Here is the very fundamental flaw in your hypothesis: it was tested, and has failed.
Really, it’s the very first question you should have asked yourself. Does exercise extend lifespan in mice?
If your thesis is that sedentary mice in a lab setting are a poor model for life extension interventions, because whatever drug is tried - like rapamycin - it will at best replicate the life extending effects of exercise, then ask: but does exercise extend the life of mice?
And the answer is: NO. Exercise enhances the general health, prevents frailty and a variety if diseases, lowers the mortalty risk, but does not, repeat, does NOT extend lifespan in mice (or humans). No organism, including human has broken the longevity barrier for the species with an exercise intervention. If the lifespan of a mouse is roughly 900 days (depending on the strain of mice), exercising the mouse will drastically raise the odds that the mouse will actually hit the 900 days - it will prevent the premature death of the mouse. It is called “squaring the curve”. If you take a group of sedentary mice, you will start having some of them die early, like at 400 days, some at 500, 600, 700, and so on, and finally most mice will die at the natural limit of about 900 days. So as the mice age, the survival curve for the group slopes down as fewer and fewer mice survive. But you take a group of mice and exercise them, and now the survival curve looks very different - very few mice drop dead along the way at 400, 500, 600 days, the curve for the surviving group dosn’t slope down - it keeps straight… until about 900 days, when it nosedives straight down at close to 90 degrees, as almost all the mice die out. You’ve squared the curve of survival, you have not extended it.
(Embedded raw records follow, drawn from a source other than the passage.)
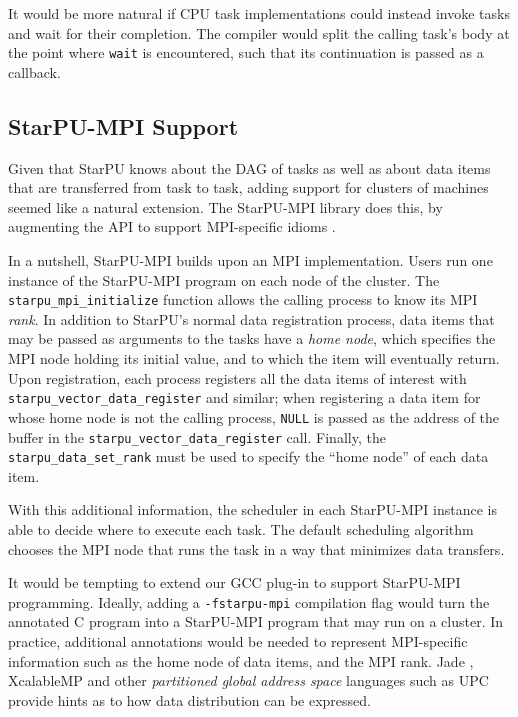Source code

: \documentclass[twoside, a4paper, 10pt]{article}
\begin{document}
It would be more natural if CPU task implementations could instead
invoke tasks and wait for their completion.  The compiler would split
the calling task's body at the point where \texttt{wait} is encountered, such
that its continuation is passed as a callback.
\subsection{StarPU-MPI Support}
\label{sec-5-5}


Given that StarPU knows about the DAG of tasks as well as about data
items that are transferred from task to task, adding support for
clusters of machines seemed like a natural extension.  The StarPU-MPI
library does this, by augmenting the API to support MPI-specific idioms
\cite{augonnet:hal-00725477}.

In a nutshell, StarPU-MPI builds upon an MPI implementation.  Users run
one instance of the StarPU-MPI program on each node of the cluster.  The
\texttt{starpu\_mpi\_initialize} function allows the calling process to know its
MPI \emph{rank}.  In addition to StarPU's normal data registration process,
data items that may be passed as arguments to the tasks have a \emph{home node}, which specifies the MPI node holding its initial value, and to
which the item will eventually return.  Upon registration, each process
registers all the data items of interest with
\texttt{starpu\_vector\_data\_register} and similar; when registering a data item
for whose home node is not the calling process, \texttt{NULL} is passed as the
address of the buffer in the \texttt{starpu\_vector\_data\_register} call.
Finally, the \texttt{starpu\_data\_set\_rank} must be used to specify the ``home
node'' of each data item.

With this additional information, the scheduler in each StarPU-MPI
instance is able to decide where to execute each task.  The default
scheduling algorithm chooses the MPI node that runs the task in a way
that minimizes data transfers.

It would be tempting to extend our GCC plug-in to support StarPU-MPI
programming.  Ideally, adding a \texttt{-fstarpu-mpi} compilation flag would
turn the annotated C program into a StarPU-MPI program that may run on a
cluster.  In practice, additional annotations would be needed to
represent MPI-specific information such as the home node of data items,
and the MPI rank.  Jade \cite{Rinard:1998:DIE:291889.291893}, XcalableMP
\cite{lee10:xcalablemp} and other \emph{partitioned global address space}
languages such as UPC \cite{upc1.2-2005} provide hints as to how data
distribution can be expressed.
\end{document}
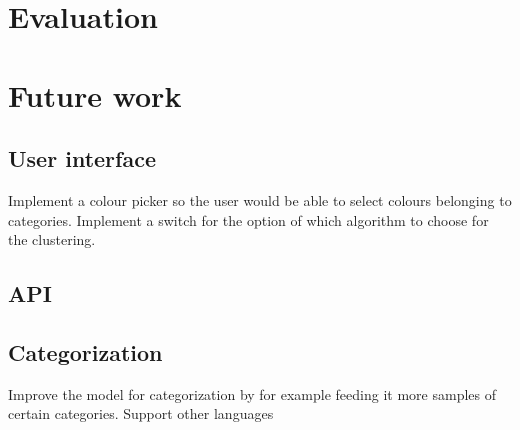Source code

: \section{Evaluation}

\section{Future work}
\subsection{User interface}
Implement a colour picker so the user would be able to select colours belonging to categories. 
Implement a switch for the option of which algorithm to choose for the clustering.
\subsection{API}
\subsection{Categorization}
Improve the model for categorization by for example feeding it more samples of certain categories. 
Support other languages
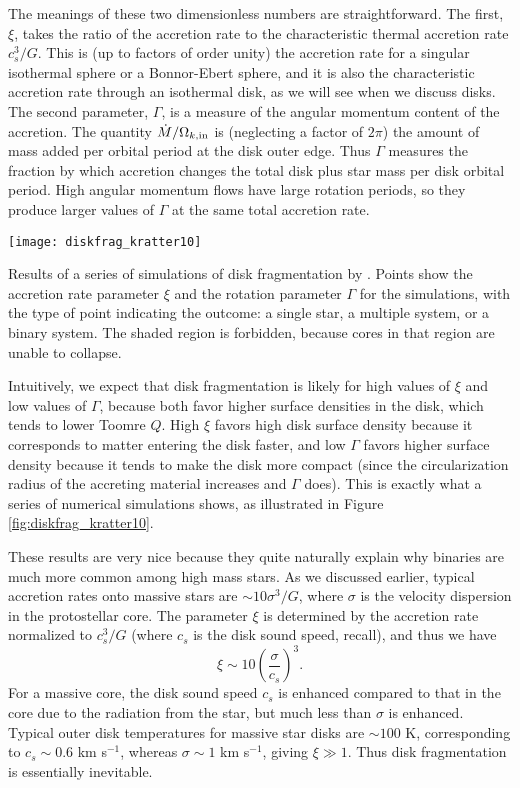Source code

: The meanings of these two dimensionless numbers are straightforward. The first, $\xi$, takes the ratio of the accretion rate to the characteristic thermal accretion rate $c_s^3/G$. This is (up to factors of order unity) the accretion rate for a singular isothermal sphere or a Bonnor-Ebert sphere, and it is also the characteristic accretion rate through an isothermal disk, as we will see when we discuss disks. The second parameter, $\Gamma$, is a measure of the angular momentum content of the accretion. The quantity $\dot{M}/\Omega_{k,\rm in}$ is (neglecting a factor of $2\pi$) the amount of mass added per orbital period at the disk outer edge. Thus $\Gamma$ measures the fraction by which accretion changes the total disk plus star mass per disk orbital period. High angular momentum flows have large rotation periods, so they produce larger values of $\Gamma$ at the same total accretion rate.
\begin{marginfigure}
\texttt{[image: diskfrag\_kratter10]}
\caption[Parameter study of disk fragmentation]{
\label{fig:diskfrag_kratter10}
Results of a series of simulations of disk fragmentation by \citet{kratter10a}. Points show the accretion rate parameter $\xi$ and the rotation parameter $\Gamma$ for the simulations, with the type of point indicating the outcome: a single star, a multiple system, or a binary system. The shaded region is forbidden, because cores in that region are unable to collapse.
}
\end{marginfigure}

Intuitively, we expect that disk fragmentation is likely for high values of $\xi$ and low values of $\Gamma$, because both favor higher surface densities in the disk, which tends to lower Toomre $Q$. High $\xi$ favors high disk surface density because it corresponds to matter entering the disk faster, and low $\Gamma$ favors higher surface density because it tends to make the disk more compact (since the circularization radius of the accreting material increases and $\Gamma$ does). This is exactly what a series of numerical simulations shows, as illustrated in Figure \ref{fig:diskfrag_kratter10}.

These results are very nice because they quite naturally explain why binaries are much more common among high mass stars. As we discussed earlier, typical accretion rates onto massive stars are $\sim 10 \sigma^3/G$, where $\sigma$ is the velocity dispersion in the protostellar core. The parameter $\xi$ is determined by the accretion rate normalized to $c_s^3/G$ (where $c_s$ is the disk sound speed, recall), and thus we have
\begin{equation}
\xi \sim 10\left(\frac{\sigma}{c_s}\right)^3.
\end{equation}
For a massive core, the disk sound speed $c_s$ is enhanced compared to that in the core due to the radiation from the star, but much less than $\sigma$ is enhanced. Typical outer disk temperatures for massive star disks are $\sim 100$ K, corresponding to $c_s \sim 0.6$ km s$^{-1}$, whereas $\sigma \sim 1$ km s$^{-1}$, giving $\xi \gg 1$. Thus disk fragmentation is essentially inevitable.

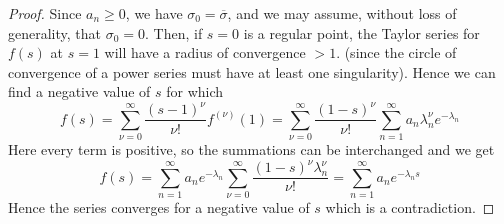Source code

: \begin{proof}
Since $a_n \geq 0$, we have $\sigma_0 = \overline{\sigma}$, and we may
assume, without loss of generality, that $\sigma_0=0$. Then, if $s=0$
is a regular point, the Taylor series for $f(s)$ at $s =1$ will have a
radius of convergence $>1$. (since the circle of convergence of a
power series must have at least one singularity). Hence we can find a
negative value of $s$ for which
$$
f(s) = \sum\limits^\infty_{\nu=0} \frac{(s-1)^\nu}{\nu!} f^{(\nu)} (1)
= \sum\limits^\infty_{\nu=0} \frac{(1-s)^{\nu}}{\nu !}
\sum\limits^{\infty}_{n=1} a_n \lambda^{\nu}_n e^{-\lambda_n} 
$$
Here every term is positive, so the summations can be interchanged and 
\pageoriginale we get
$$
f(s) = \sum\limits^\infty_{n=1} a_n e^{-\lambda_n}
\sum\limits^\infty_{\nu=0} \frac{(1-s)^\nu \lambda^\nu_n}{\nu!} =
\sum\limits^\infty_{n=1} a_n e^{-\lambda_ns}
$$
Hence the series converges for a negative value of $s$ which is a
contradiction. 
\end{proof}

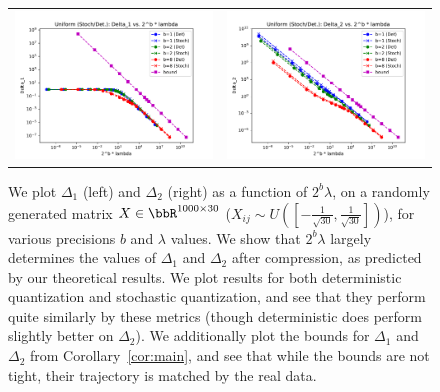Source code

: \begin{figure}
	\centering
	\begin{tabular}{c c}
		\includegraphics[width=0.4\linewidth]{figures/micro_uniform_nonadapt_delta1_vs_2_b_lambda.pdf} &	
		\includegraphics[width=0.4\linewidth]{figures/micro_uniform_nonadapt_delta2_vs_2_b_lambda.pdf}
	\end{tabular}
	\caption{We plot $\Delta_1$ (left) and $\Delta_2$ (right) as a function of $2^b\lambda$, on a randomly generated matrix $X\in\RR^{1000\times 30}$ ($X_{ij}\sim U([-\frac{1}{\sqrt{30}},\frac{1}{\sqrt{30}}])$), for various precisions $b$ and $\lambda$ values.  We show that $2^b \lambda$ largely determines the values of $\Delta_1$ and $\Delta_2$ after compression, as predicted by our theoretical results. We plot results for both deterministic quantization and stochastic quantization, and see that they perform quite similarly by these metrics (though deterministic does perform slightly better on $\Delta_2$). We additionally plot the bounds for $\Delta_1$ and $\Delta_2$ from Corollary~\ref{cor:main}, and see that while the bounds are not tight, their trajectory is matched by the real data.}
	\label{fig:micro_d1d2}
\end{figure}

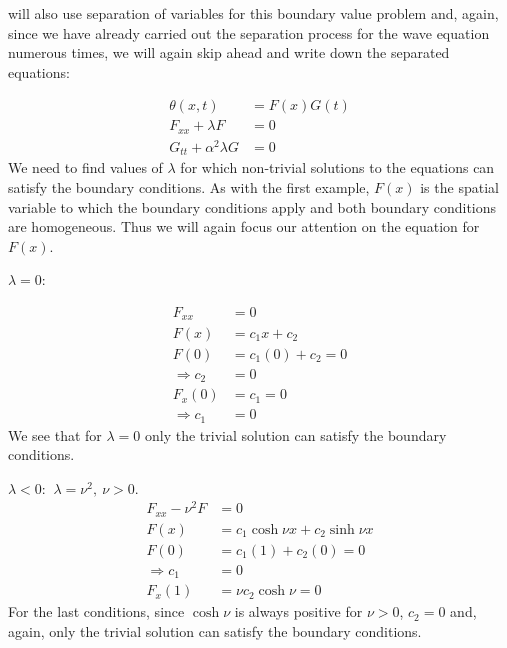  will also use separation of variables for this boundary value problem and, again, since we have already carried out the separation process for the wave equation numerous times, we will again skip ahead and write down the separated equations:

\begin{align*}
\theta(x,t) &= F(x)G(t) \\
F_{xx} + \lambda F &= 0 \\
G_{tt} + \alpha^2 \lambda G &= 0
\end{align*}
We need to find values of $\lambda$ for which non-trivial solutions to the equations can satisfy the boundary conditions.  As with the first example, $F(x)$ is the spatial variable to which the boundary conditions apply and both boundary conditions are homogeneous.  Thus we will again focus our attention on the equation for $F(x)$.

\vspace{0.25cm}

\noindent\underline{$\lambda = 0$}:

\begin{align*}
F_{xx} &= 0 \\
F(x) &= c_1x + c_2 \\
F(0) &= c_1(0) + c_2 = 0 \\
\Rightarrow c_2 &= 0 \\
F_{x}(0) &= c_1 = 0 \\
\Rightarrow c_1 &= 0
\end{align*}
We see that for $\lambda = 0$ only the trivial solution can satisfy the boundary conditions.

\vspace{0.25cm}

\noindent\underline{$\lambda < 0$}: $\ \lambda = \nu^2, \ \nu>0$.
\begin{align*}
F_{xx} - \nu^2 F &= 0 \\
F(x) &= c_1 \cosh{\nu x} + c_2 \sinh{\nu x} \\
F(0) &= c_1(1) + c_2(0) = 0 \\
\Rightarrow c_1 &= 0 \\
F_{x}(1) &= \nu c_2 \cosh{\nu} = 0
\end{align*} 
For the last conditions, since $\cosh{\nu}$ is always positive for $\nu>0$, $c_2 = 0$ and, again, only the trivial solution can satisfy the boundary conditions.


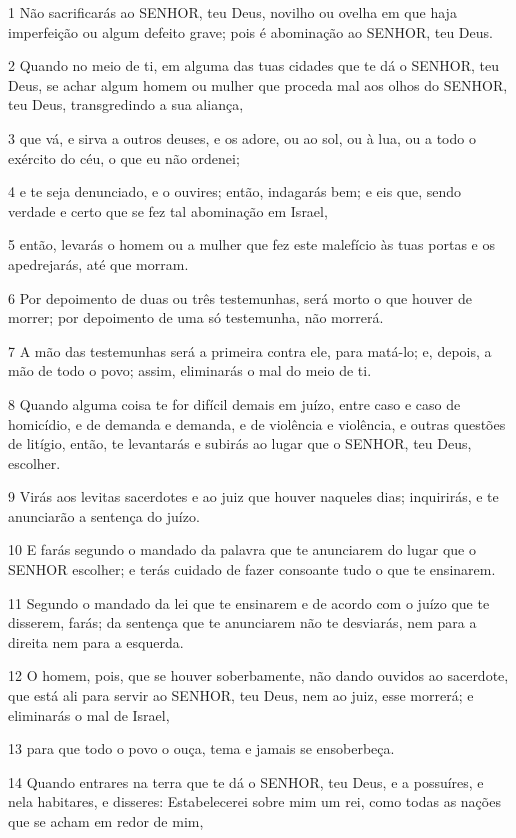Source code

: \par 1 Não sacrificarás ao SENHOR, teu Deus, novilho ou ovelha em que haja imperfeição ou algum defeito grave; pois é abominação ao SENHOR, teu Deus.
\par 2 Quando no meio de ti, em alguma das tuas cidades que te dá o SENHOR, teu Deus, se achar algum homem ou mulher que proceda mal aos olhos do SENHOR, teu Deus, transgredindo a sua aliança,
\par 3 que vá, e sirva a outros deuses, e os adore, ou ao sol, ou à lua, ou a todo o exército do céu, o que eu não ordenei;
\par 4 e te seja denunciado, e o ouvires; então, indagarás bem; e eis que, sendo verdade e certo que se fez tal abominação em Israel,
\par 5 então, levarás o homem ou a mulher que fez este malefício às tuas portas e os apedrejarás, até que morram.
\par 6 Por depoimento de duas ou três testemunhas, será morto o que houver de morrer; por depoimento de uma só testemunha, não morrerá.
\par 7 A mão das testemunhas será a primeira contra ele, para matá-lo; e, depois, a mão de todo o povo; assim, eliminarás o mal do meio de ti.
\par 8 Quando alguma coisa te for difícil demais em juízo, entre caso e caso de homicídio, e de demanda e demanda, e de violência e violência, e outras questões de litígio, então, te levantarás e subirás ao lugar que o SENHOR, teu Deus, escolher.
\par 9 Virás aos levitas sacerdotes e ao juiz que houver naqueles dias; inquirirás, e te anunciarão a sentença do juízo.
\par 10 E farás segundo o mandado da palavra que te anunciarem do lugar que o SENHOR escolher; e terás cuidado de fazer consoante tudo o que te ensinarem.
\par 11 Segundo o mandado da lei que te ensinarem e de acordo com o juízo que te disserem, farás; da sentença que te anunciarem não te desviarás, nem para a direita nem para a esquerda.
\par 12 O homem, pois, que se houver soberbamente, não dando ouvidos ao sacerdote, que está ali para servir ao SENHOR, teu Deus, nem ao juiz, esse morrerá; e eliminarás o mal de Israel,
\par 13 para que todo o povo o ouça, tema e jamais se ensoberbeça.
\par 14 Quando entrares na terra que te dá o SENHOR, teu Deus, e a possuíres, e nela habitares, e disseres: Estabelecerei sobre mim um rei, como todas as nações que se acham em redor de mim,
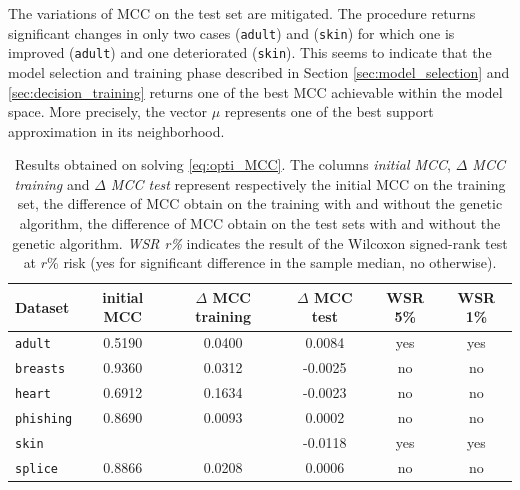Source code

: \documentclass[preprint,12pt]{elsarticle}
\theoremstyle{definition}
\begin{document}
The variations of MCC on the test set are mitigated. The procedure returns significant changes in only two cases (\texttt{adult}) and (\texttt{skin}) for which one is improved (\texttt{adult}) and one deteriorated (\texttt{skin}). This seems to indicate that the model selection and training phase described in Section \ref{sec:model_selection} and \ref{sec:decision_training} returns one of the best MCC achievable within the model space. More precisely, the vector $\mu$ represents one of the best support approximation in its neighborhood. 


\begin{table}[h!]
\begin{center}
  \caption{Results obtained on solving \eqref{eq:opti_MCC}. The columns {\it initial MCC}, {\it $\Delta$ MCC training} and {\it$\Delta$ MCC test} represent respectively the initial MCC on the training set, the difference of MCC obtain on the training with and without the genetic algorithm, the difference of MCC obtain on the test sets with and without the genetic algorithm. {\it WSR r\%} indicates the result of the Wilcoxon signed-rank test at $r$\% risk (yes for significant difference in the sample median, no otherwise).}
  \begin{small}
\begin{tabular}{|l|c|c|c|c|c|}
\hline
  Dataset & initial MCC & $\Delta$ MCC training & $\Delta$ MCC test & WSR 5\% & WSR 1\%\\ \hline
 \texttt{adult} &  0.5190 & 0.0400 & 0.0084 & yes & yes \\
  \texttt{breasts} & 0.9360 & 0.0312 & -0.0025 & no & no \\
  \texttt{heart} & 0.6912 & 0.1634 & -0.0023 & no & no  \\
    \texttt{phishing} & 0.8690 &0.0093 & 0.0002  & no & no  \\
    \texttt{skin} & & & -0.0118 &  yes & yes \\
    \texttt{splice} & 0.8866 & 0.0208 & 0.0006 & no & no  \\\hline
\end{tabular}
\end{small}
  \label{table:opti_results}
\end{center}
\end{table}
\end{document}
It’s the exact same situation in humans. You take a group of people and exercise them lifelong, and you prevent most from dying prematurely - from heart attacks, frailty and many diseases as the average sedentary human does. But you don’t break any longevity barriers. You don’t end up with supercentenarians who all exercised. Athletes live healthfully a full lifespan - which most sedentary don’t - but they are not particularly prevalent in the very old (look up the statistics of average lifespan - athletes only gain a few years compared to nonathletes). In all animal and human models, the survivors who go much beyond the average lifespan are genetic outliers - not exercisers.
Life-long spontaneous exercise does not prolong lifespan but improves health span in mice
Conclusion
“Life-long spontaneous exercise does not prolong lifespan but improves healthspan in mice. Exercise is an intervention that delays age-associated frailty, enhances function and can be translated into the clinic.”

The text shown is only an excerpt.